### WHAT IS BEING ASKED
Retype each line of the listing below, from the first through the one holding "### 1.3 Compilation", with no other lines.

### EXCERPTED DATA
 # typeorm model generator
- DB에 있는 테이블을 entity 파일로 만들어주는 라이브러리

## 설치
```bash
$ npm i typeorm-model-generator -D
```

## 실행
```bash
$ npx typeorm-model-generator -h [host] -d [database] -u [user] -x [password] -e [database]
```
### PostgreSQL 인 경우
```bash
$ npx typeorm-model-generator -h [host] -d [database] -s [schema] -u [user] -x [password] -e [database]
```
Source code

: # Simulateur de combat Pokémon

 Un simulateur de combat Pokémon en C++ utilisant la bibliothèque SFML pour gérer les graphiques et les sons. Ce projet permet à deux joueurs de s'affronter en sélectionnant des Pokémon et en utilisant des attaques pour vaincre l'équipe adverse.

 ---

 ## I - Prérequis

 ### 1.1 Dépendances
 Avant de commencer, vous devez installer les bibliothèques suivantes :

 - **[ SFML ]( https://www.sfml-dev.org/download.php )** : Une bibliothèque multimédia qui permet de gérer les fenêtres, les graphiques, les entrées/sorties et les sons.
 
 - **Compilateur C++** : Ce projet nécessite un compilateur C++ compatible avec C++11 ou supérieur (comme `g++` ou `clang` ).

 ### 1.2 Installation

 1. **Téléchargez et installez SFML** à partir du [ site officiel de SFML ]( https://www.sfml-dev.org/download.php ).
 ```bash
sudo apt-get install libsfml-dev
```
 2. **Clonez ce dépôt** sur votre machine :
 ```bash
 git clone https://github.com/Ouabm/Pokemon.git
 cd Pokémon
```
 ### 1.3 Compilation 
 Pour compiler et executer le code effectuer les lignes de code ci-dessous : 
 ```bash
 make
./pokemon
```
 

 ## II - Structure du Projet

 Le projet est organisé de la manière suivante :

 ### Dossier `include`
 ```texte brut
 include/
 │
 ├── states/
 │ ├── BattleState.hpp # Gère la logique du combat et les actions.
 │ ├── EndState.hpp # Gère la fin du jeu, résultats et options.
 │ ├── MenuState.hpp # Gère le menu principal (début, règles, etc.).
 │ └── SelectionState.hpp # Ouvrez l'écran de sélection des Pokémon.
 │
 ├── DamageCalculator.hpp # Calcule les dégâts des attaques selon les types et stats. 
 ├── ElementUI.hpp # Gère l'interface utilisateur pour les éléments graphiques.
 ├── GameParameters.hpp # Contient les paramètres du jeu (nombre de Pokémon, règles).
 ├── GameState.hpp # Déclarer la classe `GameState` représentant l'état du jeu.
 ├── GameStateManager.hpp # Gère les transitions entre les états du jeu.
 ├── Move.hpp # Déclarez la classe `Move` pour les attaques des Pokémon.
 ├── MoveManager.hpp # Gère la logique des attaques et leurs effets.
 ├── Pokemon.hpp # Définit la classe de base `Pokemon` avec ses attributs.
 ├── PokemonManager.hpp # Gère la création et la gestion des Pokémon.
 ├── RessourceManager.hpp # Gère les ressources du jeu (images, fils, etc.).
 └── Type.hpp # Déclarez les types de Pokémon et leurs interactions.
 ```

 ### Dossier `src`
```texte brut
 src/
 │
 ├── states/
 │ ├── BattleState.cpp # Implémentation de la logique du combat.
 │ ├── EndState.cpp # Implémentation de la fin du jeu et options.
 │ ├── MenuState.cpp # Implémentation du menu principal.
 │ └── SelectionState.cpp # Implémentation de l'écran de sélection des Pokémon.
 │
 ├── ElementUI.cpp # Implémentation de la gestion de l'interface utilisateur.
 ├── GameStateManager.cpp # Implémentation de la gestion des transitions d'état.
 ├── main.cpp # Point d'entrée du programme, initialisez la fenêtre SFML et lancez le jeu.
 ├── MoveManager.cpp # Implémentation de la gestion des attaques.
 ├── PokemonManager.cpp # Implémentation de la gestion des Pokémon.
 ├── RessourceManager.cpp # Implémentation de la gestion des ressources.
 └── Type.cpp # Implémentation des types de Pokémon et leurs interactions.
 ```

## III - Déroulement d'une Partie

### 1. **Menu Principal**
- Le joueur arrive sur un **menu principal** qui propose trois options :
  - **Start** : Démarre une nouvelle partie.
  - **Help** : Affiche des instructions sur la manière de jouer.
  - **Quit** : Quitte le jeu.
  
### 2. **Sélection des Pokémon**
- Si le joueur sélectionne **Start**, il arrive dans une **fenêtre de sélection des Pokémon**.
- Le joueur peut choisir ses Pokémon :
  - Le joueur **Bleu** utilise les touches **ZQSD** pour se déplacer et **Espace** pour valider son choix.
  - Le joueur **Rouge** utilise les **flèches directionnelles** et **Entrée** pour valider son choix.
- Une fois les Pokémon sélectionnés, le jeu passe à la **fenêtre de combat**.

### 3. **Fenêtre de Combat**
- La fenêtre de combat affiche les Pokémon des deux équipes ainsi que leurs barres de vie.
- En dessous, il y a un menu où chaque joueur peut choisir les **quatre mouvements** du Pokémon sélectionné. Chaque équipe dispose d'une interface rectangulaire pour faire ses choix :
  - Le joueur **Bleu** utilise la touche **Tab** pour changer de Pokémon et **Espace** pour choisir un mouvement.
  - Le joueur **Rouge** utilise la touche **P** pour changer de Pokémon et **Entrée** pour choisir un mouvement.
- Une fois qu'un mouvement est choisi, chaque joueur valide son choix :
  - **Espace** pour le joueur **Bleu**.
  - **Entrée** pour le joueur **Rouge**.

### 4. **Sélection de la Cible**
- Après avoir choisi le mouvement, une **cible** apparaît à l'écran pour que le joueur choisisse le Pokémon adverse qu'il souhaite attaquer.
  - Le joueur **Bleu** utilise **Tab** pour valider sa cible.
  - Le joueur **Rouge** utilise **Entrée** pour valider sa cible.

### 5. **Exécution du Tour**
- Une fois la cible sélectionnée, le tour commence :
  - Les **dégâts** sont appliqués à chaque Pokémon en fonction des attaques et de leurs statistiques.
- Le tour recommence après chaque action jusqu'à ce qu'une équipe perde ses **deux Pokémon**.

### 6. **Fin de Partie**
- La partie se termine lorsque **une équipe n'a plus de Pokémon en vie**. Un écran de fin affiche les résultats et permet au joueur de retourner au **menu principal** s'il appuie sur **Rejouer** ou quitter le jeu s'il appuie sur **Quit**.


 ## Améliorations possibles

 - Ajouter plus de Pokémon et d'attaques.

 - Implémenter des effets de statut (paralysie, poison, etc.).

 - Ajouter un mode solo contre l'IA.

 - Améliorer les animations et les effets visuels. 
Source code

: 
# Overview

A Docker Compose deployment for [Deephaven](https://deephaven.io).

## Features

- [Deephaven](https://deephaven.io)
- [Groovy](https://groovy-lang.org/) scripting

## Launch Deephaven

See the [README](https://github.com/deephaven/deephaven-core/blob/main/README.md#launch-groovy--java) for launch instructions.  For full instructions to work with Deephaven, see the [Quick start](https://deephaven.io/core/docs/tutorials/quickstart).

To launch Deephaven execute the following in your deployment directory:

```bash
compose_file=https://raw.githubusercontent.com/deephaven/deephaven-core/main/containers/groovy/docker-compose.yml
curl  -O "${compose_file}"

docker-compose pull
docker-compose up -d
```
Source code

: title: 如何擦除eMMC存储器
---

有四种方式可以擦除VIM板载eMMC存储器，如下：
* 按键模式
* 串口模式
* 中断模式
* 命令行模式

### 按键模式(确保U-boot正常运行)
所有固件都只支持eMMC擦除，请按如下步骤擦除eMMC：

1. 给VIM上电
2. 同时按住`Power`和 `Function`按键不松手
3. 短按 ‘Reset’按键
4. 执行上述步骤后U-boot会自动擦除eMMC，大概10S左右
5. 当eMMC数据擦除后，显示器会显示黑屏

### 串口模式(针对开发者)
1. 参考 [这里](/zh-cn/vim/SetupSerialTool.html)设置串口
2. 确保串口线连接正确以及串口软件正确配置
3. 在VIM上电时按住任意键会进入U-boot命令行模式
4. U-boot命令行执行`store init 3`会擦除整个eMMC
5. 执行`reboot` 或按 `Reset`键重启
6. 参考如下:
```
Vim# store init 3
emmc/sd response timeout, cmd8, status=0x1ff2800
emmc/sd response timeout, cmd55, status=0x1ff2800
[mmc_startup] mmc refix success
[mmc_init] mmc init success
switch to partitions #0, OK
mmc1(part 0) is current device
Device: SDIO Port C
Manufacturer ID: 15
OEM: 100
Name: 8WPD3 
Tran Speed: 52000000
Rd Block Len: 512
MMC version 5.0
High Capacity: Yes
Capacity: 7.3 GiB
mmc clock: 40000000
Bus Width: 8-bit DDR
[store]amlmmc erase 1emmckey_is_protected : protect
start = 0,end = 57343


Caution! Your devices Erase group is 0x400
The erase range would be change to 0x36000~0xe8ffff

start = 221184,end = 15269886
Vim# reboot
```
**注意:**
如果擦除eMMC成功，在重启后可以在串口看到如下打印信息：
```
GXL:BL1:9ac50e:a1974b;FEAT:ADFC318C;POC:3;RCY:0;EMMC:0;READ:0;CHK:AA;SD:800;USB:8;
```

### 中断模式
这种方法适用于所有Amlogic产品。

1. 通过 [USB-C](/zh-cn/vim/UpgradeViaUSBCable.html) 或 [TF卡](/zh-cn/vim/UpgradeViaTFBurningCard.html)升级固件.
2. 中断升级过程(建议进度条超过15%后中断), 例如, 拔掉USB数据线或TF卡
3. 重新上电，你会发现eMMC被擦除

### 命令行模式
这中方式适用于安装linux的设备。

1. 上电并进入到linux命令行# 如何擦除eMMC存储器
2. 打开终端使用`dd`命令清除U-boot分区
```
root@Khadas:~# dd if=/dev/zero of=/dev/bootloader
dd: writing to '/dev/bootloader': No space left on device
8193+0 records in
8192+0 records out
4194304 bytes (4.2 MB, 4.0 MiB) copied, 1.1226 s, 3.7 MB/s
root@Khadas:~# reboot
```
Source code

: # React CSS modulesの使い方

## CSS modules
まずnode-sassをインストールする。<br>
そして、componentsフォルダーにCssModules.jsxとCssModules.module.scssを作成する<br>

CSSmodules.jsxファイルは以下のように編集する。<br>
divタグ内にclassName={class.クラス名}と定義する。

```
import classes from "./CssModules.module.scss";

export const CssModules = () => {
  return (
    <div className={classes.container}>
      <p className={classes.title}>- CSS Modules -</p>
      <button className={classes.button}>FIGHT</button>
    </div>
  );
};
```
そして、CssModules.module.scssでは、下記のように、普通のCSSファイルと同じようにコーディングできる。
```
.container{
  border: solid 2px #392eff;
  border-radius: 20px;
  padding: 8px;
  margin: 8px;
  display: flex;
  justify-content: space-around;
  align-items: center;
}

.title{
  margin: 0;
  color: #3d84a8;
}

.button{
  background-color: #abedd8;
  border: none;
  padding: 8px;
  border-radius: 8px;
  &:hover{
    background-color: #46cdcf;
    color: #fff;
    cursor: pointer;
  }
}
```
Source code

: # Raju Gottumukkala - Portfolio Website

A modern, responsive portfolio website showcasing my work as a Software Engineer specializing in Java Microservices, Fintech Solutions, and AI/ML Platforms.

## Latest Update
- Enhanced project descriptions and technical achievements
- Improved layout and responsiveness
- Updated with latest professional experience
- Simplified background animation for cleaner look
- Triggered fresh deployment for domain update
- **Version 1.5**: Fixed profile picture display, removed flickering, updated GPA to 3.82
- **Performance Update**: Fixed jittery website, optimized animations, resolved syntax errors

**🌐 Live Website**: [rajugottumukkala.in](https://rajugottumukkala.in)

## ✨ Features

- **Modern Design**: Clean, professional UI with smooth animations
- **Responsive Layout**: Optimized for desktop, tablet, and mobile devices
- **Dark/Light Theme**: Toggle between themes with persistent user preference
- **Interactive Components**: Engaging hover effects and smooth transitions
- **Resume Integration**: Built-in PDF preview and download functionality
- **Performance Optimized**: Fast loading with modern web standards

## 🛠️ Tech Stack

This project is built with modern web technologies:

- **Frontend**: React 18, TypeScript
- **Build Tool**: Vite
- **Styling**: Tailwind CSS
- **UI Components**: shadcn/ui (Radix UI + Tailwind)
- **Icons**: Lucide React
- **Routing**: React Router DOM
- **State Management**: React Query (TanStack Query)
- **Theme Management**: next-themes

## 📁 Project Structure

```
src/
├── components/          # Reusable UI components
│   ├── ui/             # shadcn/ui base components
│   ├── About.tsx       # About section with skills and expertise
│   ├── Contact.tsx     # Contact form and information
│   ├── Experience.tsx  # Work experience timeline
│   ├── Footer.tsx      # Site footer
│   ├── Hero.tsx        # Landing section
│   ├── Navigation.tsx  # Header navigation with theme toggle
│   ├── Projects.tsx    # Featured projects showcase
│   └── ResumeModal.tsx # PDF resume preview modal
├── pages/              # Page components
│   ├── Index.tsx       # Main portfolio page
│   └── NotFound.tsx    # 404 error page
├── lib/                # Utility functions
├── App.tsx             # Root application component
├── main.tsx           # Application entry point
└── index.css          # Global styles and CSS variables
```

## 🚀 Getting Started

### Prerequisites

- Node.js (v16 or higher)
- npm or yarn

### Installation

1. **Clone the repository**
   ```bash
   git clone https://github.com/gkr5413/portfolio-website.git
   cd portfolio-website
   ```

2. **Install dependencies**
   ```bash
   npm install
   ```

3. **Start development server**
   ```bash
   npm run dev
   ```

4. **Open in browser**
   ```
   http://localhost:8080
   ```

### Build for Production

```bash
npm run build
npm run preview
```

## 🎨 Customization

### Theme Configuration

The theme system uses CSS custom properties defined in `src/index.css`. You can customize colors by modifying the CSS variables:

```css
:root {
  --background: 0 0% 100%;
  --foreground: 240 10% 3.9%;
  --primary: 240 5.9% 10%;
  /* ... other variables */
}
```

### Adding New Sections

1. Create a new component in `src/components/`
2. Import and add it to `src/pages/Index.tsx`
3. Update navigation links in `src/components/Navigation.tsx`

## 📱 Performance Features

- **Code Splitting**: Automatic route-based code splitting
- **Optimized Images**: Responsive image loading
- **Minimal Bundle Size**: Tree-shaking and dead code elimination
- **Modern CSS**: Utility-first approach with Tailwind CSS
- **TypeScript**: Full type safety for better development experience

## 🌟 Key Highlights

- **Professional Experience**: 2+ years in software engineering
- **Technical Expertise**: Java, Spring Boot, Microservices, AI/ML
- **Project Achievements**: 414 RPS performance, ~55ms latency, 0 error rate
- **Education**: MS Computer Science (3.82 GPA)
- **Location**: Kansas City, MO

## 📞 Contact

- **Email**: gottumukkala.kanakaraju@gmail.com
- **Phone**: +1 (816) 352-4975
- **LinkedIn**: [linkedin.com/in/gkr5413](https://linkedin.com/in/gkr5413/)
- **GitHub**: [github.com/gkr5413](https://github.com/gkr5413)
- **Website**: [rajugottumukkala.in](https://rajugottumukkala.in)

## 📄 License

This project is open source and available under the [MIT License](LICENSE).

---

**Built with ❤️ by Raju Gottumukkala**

### WRITTEN ANSWER
 # typeorm model generator
- DB에 있는 테이블을 entity 파일로 만들어주는 라이브러리

## 설치
```bash
$ npm i typeorm-model-generator -D
```

## 실행
```bash
$ npx typeorm-model-generator -h [host] -d [database] -u [user] -x [password] -e [database]
```
### PostgreSQL 인 경우
```bash
$ npx typeorm-model-generator -h [host] -d [database] -s [schema] -u [user] -x [password] -e [database]
```
Source code

: # Simulateur de combat Pokémon

 Un simulateur de combat Pokémon en C++ utilisant la bibliothèque SFML pour gérer les graphiques et les sons. Ce projet permet à deux joueurs de s'affronter en sélectionnant des Pokémon et en utilisant des attaques pour vaincre l'équipe adverse.

 ---

 ## I - Prérequis

 ### 1.1 Dépendances
 Avant de commencer, vous devez installer les bibliothèques suivantes :

 - **[ SFML ]( https://www.sfml-dev.org/download.php )** : Une bibliothèque multimédia qui permet de gérer les fenêtres, les graphiques, les entrées/sorties et les sons.
 
 - **Compilateur C++** : Ce projet nécessite un compilateur C++ compatible avec C++11 ou supérieur (comme `g++` ou `clang` ).

 ### 1.2 Installation

 1. **Téléchargez et installez SFML** à partir du [ site officiel de SFML ]( https://www.sfml-dev.org/download.php ).
 ```bash
sudo apt-get install libsfml-dev
```
 2. **Clonez ce dépôt** sur votre machine :
 ```bash
 git clone https://github.com/Ouabm/Pokemon.git
 cd Pokémon
```
 ### 1.3 Compilation 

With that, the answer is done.